The honeymoon for US tech giants may be over, but is it time to break up? Chief investment officer Julian Chillingworth discusses the intensifying antitrust scrutiny of America’s tech titans and how their future may rest on political machinations.
Time to break up?
Just like other life-transforming technologies of the past, today’s tech giants are making that inevitable transformation from fresh young face of innovation to overgrown, mistrusted hulk. Telltale wrinkles appeared in May amid reports that US antitrust bodies would be investigating Alphabet, Apple, Amazon and Facebook’s competitive practices for possible violations.
Their share prices took a hit as investors feared a growth-busting breakup of these behemoths. So should you be concerned about exposure to these tech giants in client portfolios?
We’ve been talking about this inevitable development in our InvestmentInsights publication over the past year, in a series called ‘The great tech breakup’. First we looked at the history of antitrust in America, and that didn’t suggest bust-ups of the big US tech firms were imminent; or the end of the road for these businesses even if breakups did come. But we don’t doubt that they’ll see more volatility in the short term.
The taste of freedom
A century ago America was waking up to the tremendous freedom and opportunity provided by the internal combustion engine. Oil was the lifeblood of the new economy of the 20th century, and increasingly controlled by John D Rockefeller’s Standard Oil.
Today social media and the internet are radically changing how we communicate, transact and live. Today’s quality data is pivotal and increasingly concentrated in the hands of a few tech giants. Standard Oil was found to be abusing its power, and was split up by the government in 1911 after taking its case all the way to the Supreme Court. They broke it up to ensure competition reigned supreme in America. Could the same happen with today’s tech titans?
First we need to ask, why does new technology eventually attract the controlling gaze of state regulators? There’s a tipping point where a luxurious new gadget or service becomes so ubiquitous that it’s seen as a de facto right. There was a time — not so long ago — when indoor plumbing or electricity were beyond the reach of many Americans and Britons. Now it’s unthinkable to let a home or office be without them. Should we now add internet access to that list of required amenities?
The trouble is, today’s high-tech businesses, with their complexity of design, operation and business models, make antitrust law — which is always evolving and depends ultimately on the view of the Supreme Court — difficult to apply. That’s something we explored in part two of ‘The great tech breakup’. In more recent antitrust history, Microsoft continually clashed with the government. It eventually settled in 2001, and agreed to be more open with its software and coding in return for remaining intact as a business. It then languished in the doldrums for a decade before re-emerging as a tech giant once again.
Even if one or more of Microsoft’s younger rivals are broken up, there is hope for investors that the sum of the parts may be worth more than the whole. When Standard Oil was split into Exxon, Mobil and Chevron, the combined growth of these businesses easily eclipsed their predecessor. You could say it was win-win: Mr Rockefeller got richer and America got a free and competitive oil market.

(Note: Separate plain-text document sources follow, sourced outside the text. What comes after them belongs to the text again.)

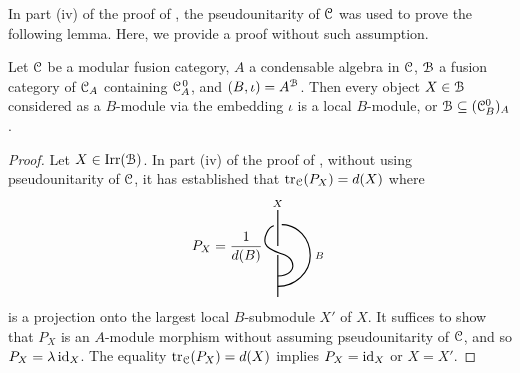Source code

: \documentclass{amsart}
\begin{document}
 In part (iv) of the proof of \cite[Theorem II]{DNRX2025}, the pseudounitarity of ${\EuScript{C}}$ was used to prove the following lemma. Here, we provide a proof without such assumption.
 \begin{lem} \label{l:3.4}
 Let ${\EuScript{C}}$ be a modular fusion category, $A$ a condensable algebra in ${\EuScript{C}}$, ${\EuScript{B}}$ a fusion category of ${{\EuScript{C}}_A}$ containing ${{\EuScript{C}}_A^{\hspace{1pt}0}}$, and $(B, \iota)=A^{\EuScript{B}}$. Then every object $X \in {\EuScript{B}}$ considered as a $B$-module via the embedding $\iota$ is a local $B$-module, or ${\EuScript{B}} \subseteq ({{\EuScript{C}}_B^0})_A$. 
 \end{lem}
 \begin{proof} Let $X \in \operatorname{Irr}({\EuScript{B}})$. In part (iv) of the proof of \cite[Theorem II]{DNRX2025}, without using pseudounitarity of ${\EuScript{C}}$, it has established that $\operatorname{tr}_{\EuScript{C}}(P_{X}) = d(X)$ where 
 \begin{equation}
P_{X} = \frac{1}{d(B)}\begin{tikzpicture}[scale=1,
  x=0.2cm, y=0.2cm,
  thick,
  baseline={([yshift=-\the\fontdimen22\textfont2]diagram midpoint)}
]
  \coordinate[overlay] (diagram midpoint) at (0,5.375);
  \draw (0,10) -- (0,5.45);
  \draw (0,4.30) -- (0,-1);

  \draw
    (-0.500,8.020)
    .. controls (-1.167,7.920) and (-1.872,6.520) .. (-1.550,5.700)

    .. controls (-1.228,4.880) and (0.123,4.639) .. (0.900,4.300)

    .. controls (1.677,3.961) and (1.882,3.525) .. (1.900,2.950)

    .. controls (1.918,2.75) and (1.750,1.660) .. (0.000,1.660);

  \draw
    (0.50,8.15)
    .. controls (2.50,8.15) and (4.10,6.40) .. (4.10,4.245)
    .. controls (4.10,2.09) and (2.20,0.34) .. (0.00,0.34);

  \node[anchor=south, inner sep=2pt] at (0,10) {$\scriptstyle X$};
  \node[anchor=west, inner sep=3pt] at (4.10,4.245) {$\scriptstyle B$};
\end{tikzpicture}
 \end{equation}
 is a projection onto the largest local $B$-submodule  $X'$ of $X$. It suffices to show that $P_X$ is an $A$-module morphism without assuming pseudounitarity of ${\EuScript{C}}$, and so $P_X = \lambda \operatorname{id}_X$. The equality $\operatorname{tr}_{\EuScript{C}}(P_{X}) = d(X)$ implies $P_X = \operatorname{id}_X$ or $X = X'$. 


\end{proof}
\end{document}

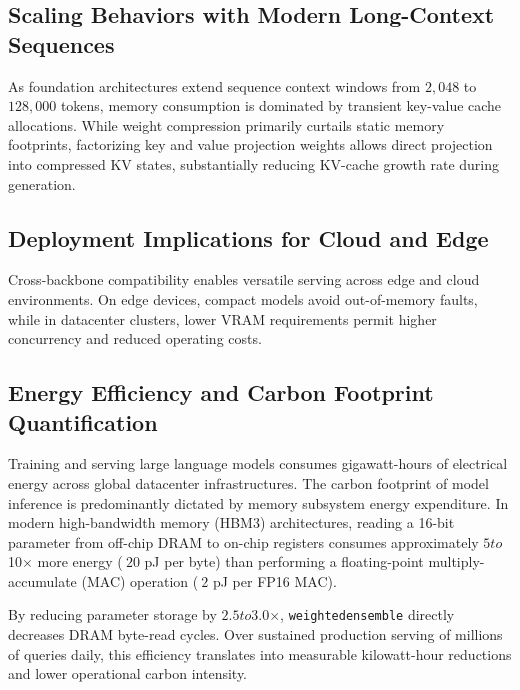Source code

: \subsection{Scaling Behaviors with Modern Long-Context Sequences}
As foundation architectures extend sequence context windows from $2{,}048$ to $128{,}000$ tokens, memory consumption is dominated by transient key-value cache allocations. While weight compression primarily curtails static memory footprints, factorizing key and value projection weights allows direct projection into compressed KV states, substantially reducing KV-cache growth rate during generation.

\subsection{Deployment Implications for Cloud and Edge}
Cross-backbone compatibility enables versatile serving across edge and cloud environments. On edge devices, compact models avoid out-of-memory faults, while in datacenter clusters, lower VRAM requirements permit higher concurrency and reduced operating costs.

\subsection{Energy Efficiency and Carbon Footprint Quantification}
Training and serving large language models consumes gigawatt-hours of electrical energy across global datacenter infrastructures. The carbon footprint of model inference is predominantly dictated by memory subsystem energy expenditure. In modern high-bandwidth memory (HBM3) architectures, reading a 16-bit parameter from off-chip DRAM to on-chip registers consumes approximately $5$\times$ to $10$\times$ more energy ($~20$ pJ per byte) than performing a floating-point multiply-accumulate (MAC) operation ($~2$ pJ per FP16 MAC).

By reducing parameter storage by $2.5$\times$ to $3.0$\times$, \texttt{weightedensemble} directly decreases DRAM byte-read cycles. Over sustained production serving of millions of queries daily, this efficiency translates into measurable kilowatt-hour reductions and lower operational carbon intensity.
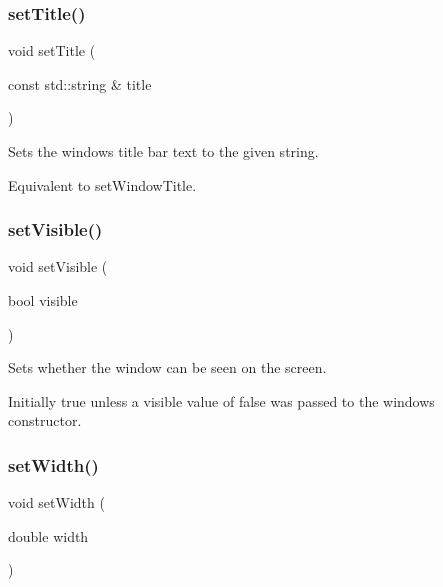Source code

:\subsubsection{\texorpdfstring{set\+Title()}{setTitle()}}
{\footnotesize\ttfamily void set\+Title (\begin{DoxyParamCaption}\item[{const std\+::string \&}]{title }\end{DoxyParamCaption})\hspace{0.3cm}{\ttfamily [virtual]}}



Sets the window\textquotesingle{}s title bar text to the given string. 

Equivalent to set\+Window\+Title. \mbox{\label{classsgl_1_1GWindow_a18e44e30b31525a243960ca3928125aa}} 
\subsubsection{\texorpdfstring{set\+Visible()}{setVisible()}}
{\footnotesize\ttfamily void set\+Visible (\begin{DoxyParamCaption}\item[{bool}]{visible }\end{DoxyParamCaption})\hspace{0.3cm}{\ttfamily [virtual]}}



Sets whether the window can be seen on the screen. 

Initially true unless a visible value of false was passed to the window\textquotesingle{}s constructor. \mbox{\label{classsgl_1_1GWindow_aa3f3fba4cb131baa8696ba01e3bceca1}} 
\subsubsection{\texorpdfstring{set\+Width()}{setWidth()}}
{\footnotesize\ttfamily void set\+Width (\begin{DoxyParamCaption}\item[{double}]{width }\end{DoxyParamCaption})\hspace{0.3cm}{\ttfamily [virtual]}}



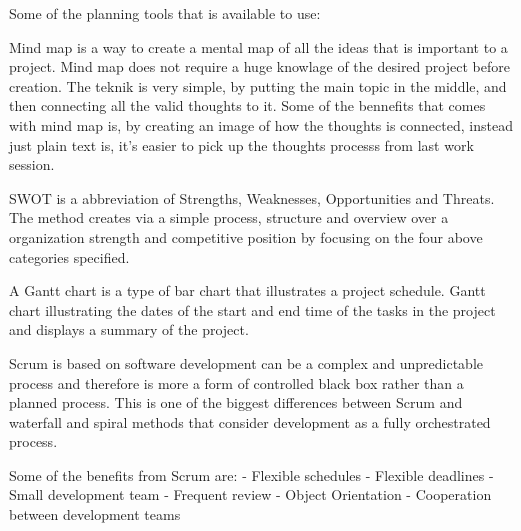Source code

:Some of the planning tools that is available to use:

Mind map is a way to create a mental map of all the ideas that is important to a project.
Mind map does not require a huge knowlage of the desired project before creation.
The teknik is very simple, by putting the main topic in the middle, and then connecting all the valid thoughts to it.
Some of the bennefits that comes with mind map is, by creating an image of how the thoughts is connected, instead just plain text is, it's easier to pick up the thoughts processs from last work session.

SWOT is a abbreviation of Strengths, Weaknesses, Opportunities and Threats.
The method creates via a simple process, structure and overview over a organization strength and competitive position by focusing on the four above categories specified.

A Gantt chart is a type of bar chart that illustrates a project schedule.
Gantt chart illustrating the dates of the start and end time of the tasks in the project and displays a summary of the project.

Scrum is based on software development can be a complex and unpredictable process and therefore is more a form of controlled black box rather than a planned process.
This is one of the biggest differences between Scrum and waterfall and spiral methods that consider development as a fully orchestrated process.

Some of the benefits from Scrum are:
 - Flexible schedules
 - Flexible deadlines
 - Small development team
 - Frequent review
 - Object Orientation
 - Cooperation between development teams

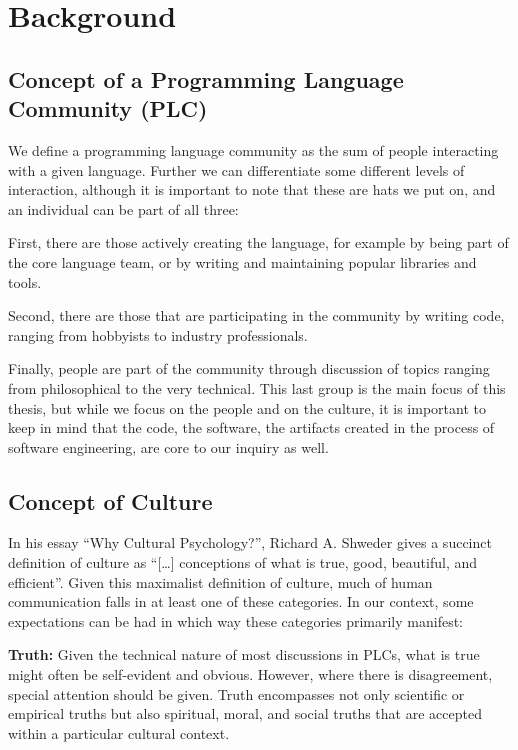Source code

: \section{Background}

\subsection{Concept of a Programming Language Community (PLC)}

We define a programming language community as the sum of people interacting with a given language.
Further we can differentiate some different levels of interaction, although it is important to note
that these are hats we put on, and an individual can be part of all three:

First, there are those actively creating the language, for example by being part of the core language team, or by writing
and maintaining popular libraries and tools.

Second, there are those that are participating in the community by writing code, ranging from hobbyists to industry professionals.

Finally, people are part of the community through discussion of topics ranging from philosophical to the very technical.
This last group is the main focus of this thesis, but while we focus on the people and on the culture, it is important to
keep in mind that the code, the software, the artifacts created in the process of software engineering, are core to our inquiry as well.

\subsection{Concept of Culture}

In his essay “Why Cultural Psychology?”, Richard A. Shweder gives a succinct definition of culture as
“[\ldots] conceptions of what is true, good, beautiful, and efficient”. \cite[p.4]{schweder_why_cult} Given this maximalist definition of culture,
much of human communication falls in at least one of these categories. In our context, some expectations can be had in
which way these categories primarily manifest:

\textbf{Truth:} Given the technical nature of most discussions in PLCs, what is true might often be self-evident and obvious.
However, where there is disagreement, special attention should be given. Truth encompasses not only scientific or empirical
truths but also spiritual, moral, and social truths that are accepted within a particular cultural context.

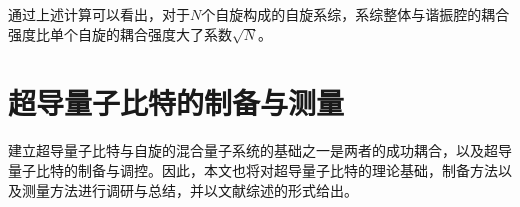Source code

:             
           通过上述计算可以看出，对于$N$个自旋构成的自旋系综，系综整体与谐振腔的耦合强度比单个自旋的耦合强度大了系数$\sqrt N$。
            




        \section{超导量子比特的制备与测量} %
        \label{sec:fabrication_characterization}
            
            建立超导量子比特与自旋的混合量子系统的基础之一是两者的成功耦合，以及超导量子比特的制备与调控。因此，本文也将对超导量子比特的理论基础\cite{schuster2007circuit,koch2007charge}，制备方法\cite{krantz2010investigation,kelly2015fault}以及测量方法\cite{weber2016quantum}进行调研与总结，并以文献综述的形式给出。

For antitrust breakups to happen two things are required: the government has to push for it and the Supreme Court has to have a sympathetic ear. America’s top court is the final arbiter of antitrust law, as we noted in the conclusion of ‘The great tech breakup’. President Donald Trump has been vocal about wanting to rein in tech companies. But the court has tacked significantly to the right after Trump’s appointment of Neil Gorsuch and Brett Kavanaugh.
Will US tech giants survive the coming years unscathed? That depends on political machinations, both at home and abroad, and the economic beliefs of two greenhorn Supreme Court Justices. Some new technology may come along to eclipse them, but we doubt they’ll be going extinct any time soon.